The battle over where to manage inventory extends back for at least two decades. We automated a hotel chain back in the early 90s, and they were adamant that the inventory for their 240 hotels be managed and booked through their central facility. The franchises fought against it, but the corporation won the right, in court, to dictate the technology used at the hotels, and they configured our technology so that the inventory would be controlled centrally. But it was always clear to me that the fight wasn’t really about the inventory, it was about the guests.

In fact, it really doesn’t matter where the data is located. From a technical perspective, your inventory can be accurately held practically anywhere in the world - even in multiple, replicating systems at the same time. But who manages it matters a lot.

The property is, in fact, always the controlling entity when it comes to determining exactly how many of a certain thing are available at any given time. It is correct for the people most familiar with the property to manage the inventory of rooms and suites, facilities, services and activities. For instance, if a hydrotherapy room has to be scheduled for maintenance, or if the only employee that can do hydrotherapies calls in sick, the spa manager will have to manage this, and he or she should be able to do so in the operational system used on a daily basis. A hotel manager should be able to control when to release the group block for the local university. After all, a computerized inventory is merely a reflection of the property’s reality, and only the property can stay directly in touch with the reality. Again, there are many, many reasons this remains true, including the complexities of suites and lock-offs, owner stays, shares, walk-ins, no shows, stay overs, early outs, room moves, maintenance, housekeeping, and on and on and on.

Ideally, the thousands of inventory changes that occur in the course of a day should affect all appropriate channels automatically. People who manage these things should not have to manage them multiple times.

But the core of this discussion isn’t the management of inventory, it is the management of availability! Properties that still think they can get availability by simply subtracting their bookings from their room inventory are missing the boat. In a revenue-managed world, the more significant part of inventory is how much you charge - for a spa service, a group, a suite for a Friday night only - and what rules apply to the availability of the things you sell. In order to truly leverage infrastructure, hotels need to start thinking about their availability, not in terms of room inventory, but rather in terms of the unrealized demand against their rate and package inventory. This is controlled by many things, including (possibly) a room in inventory.
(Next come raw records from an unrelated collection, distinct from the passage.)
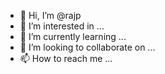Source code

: - 👋 Hi, I’m @rajp
- 👀 I’m interested in ...
- 🌱 I’m currently learning ...
- 💞️ I’m looking to collaborate on ...
- 📫 How to reach me ...

<!---
rajkumar90pendem/rajkumar90pendem is a ✨ special ✨ repository because its `README.md` (this file) appears on your GitHub profile.
You can click the Preview link to take a look at your changes.
--->
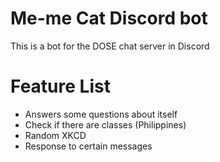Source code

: # Me-me Cat Discord bot

This is a bot for the DOSE chat server in Discord

# Feature List
* Answers some questions about itself
* Check if there are classes (Philippines)
* Random XKCD
* Response to certain messages



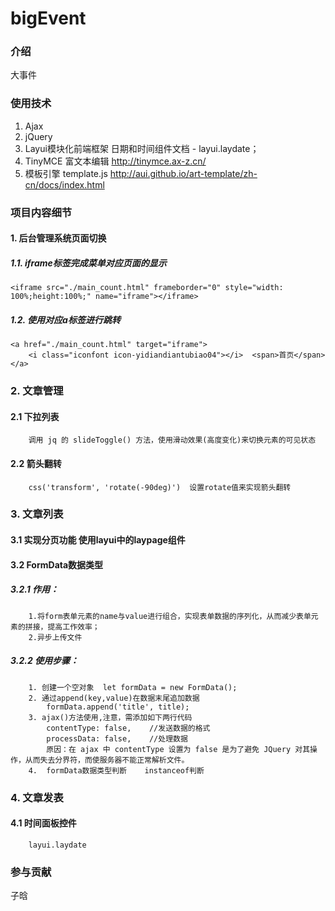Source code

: # bigEvent

### 介绍
大事件

### 使用技术
1. Ajax
2. jQuery
3. Layui模块化前端框架
    日期和时间组件文档 - layui.laydate；
4. TinyMCE 富文本编辑	http://tinymce.ax-z.cn/
5. 模板引擎  template.js     http://aui.github.io/art-template/zh-cn/docs/index.html

### 项目内容细节
#### 1. 后台管理系统页面切换
##### 1.1. iframe标签完成菜单对应页面的显示
    <iframe src="./main_count.html" frameborder="0" style="width: 100%;height:100%;" name="iframe"></iframe>
##### 1.2. 使用对应a标签进行跳转
    <a href="./main_count.html" target="iframe">
		<i class="iconfont icon-yidiandiantubiao04"></i>  <span>首页</span> 
	</a>

### 2. 文章管理
####  2.1 下拉列表
        调用 jq 的 slideToggle() 方法，使用滑动效果(高度变化)来切换元素的可见状态
####  2.2 箭头翻转
        css('transform', 'rotate(-90deg)')  设置rotate值来实现箭头翻转

### 3. 文章列表
####  3.1 实现分页功能  使用layui中的laypage组件
####  3.2 FormData数据类型
#####  3.2.1 作用：
        1.将form表单元素的name与value进行组合，实现表单数据的序列化，从而减少表单元素的拼接，提高工作效率；
        2.异步上传文件
#####  3.2.2 使用步骤：
        1. 创建一个空对象  let formData = new FormData();
        2. 通过append(key,value)在数据末尾追加数据
            formData.append('title', title);
        3. ajax()方法使用,注意，需添加如下两行代码
            contentType: false,    //发送数据的格式
            processData: false,    //处理数据
            原因：在 ajax 中 contentType 设置为 false 是为了避免 JQuery 对其操作，从而失去分界符，而使服务器不能正常解析文件。
        4.  formData数据类型判断    instanceof判断
### 4. 文章发表
#### 4.1 时间面板控件  
        layui.laydate

### 参与贡献
子晗





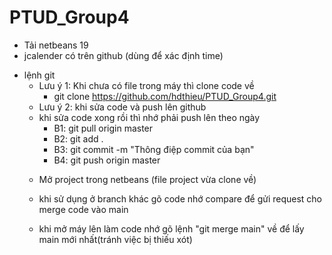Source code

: # PTUD_Group4

- Tải netbeans 19
- jcalender có trên github (dùng để xác định time)

* lệnh git
  * Lưu ý 1: Khi chưa có file trong máy thì clone code về
    + git clone https://github.com/hdthieu/PTUD_Group4.git
  * Lưu ý 2:  khi sửa code và push lên github   
  - khi sửa code xong rồi thì nhớ phải push lên theo ngày
    + B1: git pull origin master
    + B2: git add .
    + B3: git commit -m "Thông điệp commit của bạn"
    + B4: git push origin master
  * Mở project trong netbeans (file project vừa clone về)

  * khi sử dụng ở branch khác gõ code nhớ compare để gửi request cho merge code vào main
  * khi mở máy lên làm code nhớ gõ lệnh "git merge main" về để lấy main mới nhất(tránh việc bị thiếu xót)
    
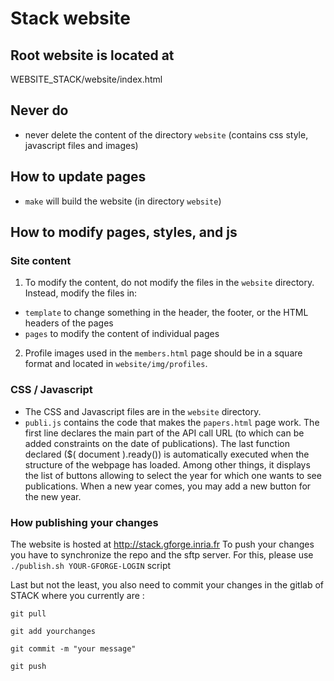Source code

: # Stack website

## Root website is located at

WEBSITE_STACK/website/index.html

## Never do

- never delete the content of the directory `website` (contains css style, javascript files and images)

## How to update pages

- `make` will build the website (in directory `website`)

## How to modify pages, styles, and js

### Site content

1. To modify the content, do not modify the files in the `website` directory. Instead, modify the files in:
  - `template` to change something in the header, the footer, or the HTML headers of the pages
  - `pages` to modify the content of individual pages

2. Profile images used in the `members.html` page should be in a square format and located in `website/img/profiles`.

### CSS / Javascript

- The CSS and Javascript files are in the `website` directory.
- `publi.js` contains the code that makes the `papers.html` page work. The first line declares the main part of the API call URL (to which can be added constraints on the date of publications). The last function declared ($( document ).ready()) is automatically executed when the structure of the webpage has loaded. Among other things, it displays the list of buttons allowing to select the year for which one wants to see publications. When a new year comes, you may add a new button for the new year.

### How publishing your changes
The website is hosted at http://stack.gforge.inria.fr
To push your changes you have to synchronize the repo and the sftp server.
For this, please use `./publish.sh YOUR-GFORGE-LOGIN` script

Last but not the least, you also need to commit your changes in the gitlab of STACK where you currently are :

`git pull`

`git add yourchanges`

`git commit -m "your message"`

`git push`
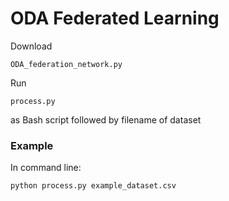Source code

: # ODA Federated Learning

Download <pre><code>ODA_federation_network.py</code></pre>

Run <pre><code>process.py</code></pre> as Bash script followed by filename of dataset

### Example
In command line:
<pre><code>python process.py example_dataset.csv</code></pre>
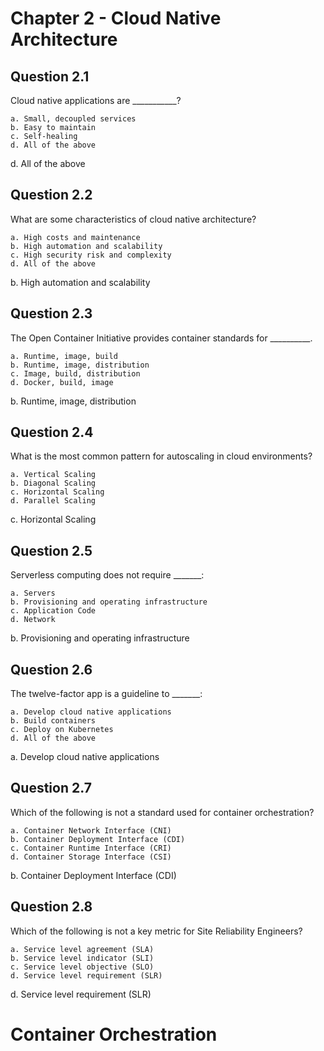 # Chapter 2 - Cloud Native Architecture
## Question 2.1
Cloud native applications are ___________? 

    a. Small, decoupled services
    b. Easy to maintain
    c. Self-healing
    d. All of the above
d. All of the above

## Question 2.2
What are some characteristics of cloud native architecture?

    a. High costs and maintenance
    b. High automation and scalability
    c. High security risk and complexity
    d. All of the above
b. High automation and scalability

## Question 2.3
The Open Container Initiative provides container standards for __________.

    a. Runtime, image, build
    b. Runtime, image, distribution
    c. Image, build, distribution
    d. Docker, build, image
b. Runtime, image, distribution

## Question 2.4
What is the most common pattern for autoscaling in cloud environments?

    a. Vertical Scaling
    b. Diagonal Scaling
    c. Horizontal Scaling
    d. Parallel Scaling
c. Horizontal Scaling

## Question 2.5
Serverless computing does not require _______:

    a. Servers
    b. Provisioning and operating infrastructure
    c. Application Code
    d. Network
b. Provisioning and operating infrastructure

## Question 2.6
The twelve-factor app is a guideline to _______:

    a. Develop cloud native applications
    b. Build containers
    c. Deploy on Kubernetes
    d. All of the above
a. Develop cloud native applications

## Question 2.7
Which of the following is not a standard used for container orchestration?

    a. Container Network Interface (CNI)
    b. Container Deployment Interface (CDI)
    c. Container Runtime Interface (CRI)
    d. Container Storage Interface (CSI)
b. Container Deployment Interface (CDI)

## Question 2.8
Which of the following is not a key metric for Site Reliability Engineers?

    a. Service level agreement (SLA)
    b. Service level indicator (SLI)
    c. Service level objective (SLO)
    d. Service level requirement (SLR)
d. Service level requirement (SLR)

# Container Orchestration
This should be managed by the people within your organization who figure out what you sell, where you sell it, and how you sell. It is a function of marketing and revenue management. Again - it doesn’t matter where the people are physically located, and it doesn’t matter where the databases are physically located.

Often, the responsibility will be distributed. For example, a property’s F&B manager may create a wine tasting event for up to 100 guests (inventory). The marketing department figures out how to package it with other inventory, and what channels to promote it through (distribution). The revenue manager decides how much to sell it for, depending on a series of factors like booking lead time, length of stay and so on (availability).

Managing availability in today’s environment is one of the most challenging things a property faces. The inventory and selling strategies are complex, as are the myriad distribution possibilities available in the marketplace. Doing this well not only requires authority and capability that rarely exist in a single individual or location, but also requires technology that embraces open connectivity.

The ideal structure is a transaction model in which the appropriate people within the organization directly manage various kinds of availability through their daily operational systems, and the varied supported channels query this availability in real time. This is the only model that will eventually allow your availability to be presented consistently and accurately over all your channels, and it is in your near future.

Managing availability is the business of focusing and channeling guest demand in the most profitable way. Understanding your guests and leveraging their tendencies may be the most critical part of managing availability. And having your guests contact you in the most direct way possible gives you the maximum ability to manage availability.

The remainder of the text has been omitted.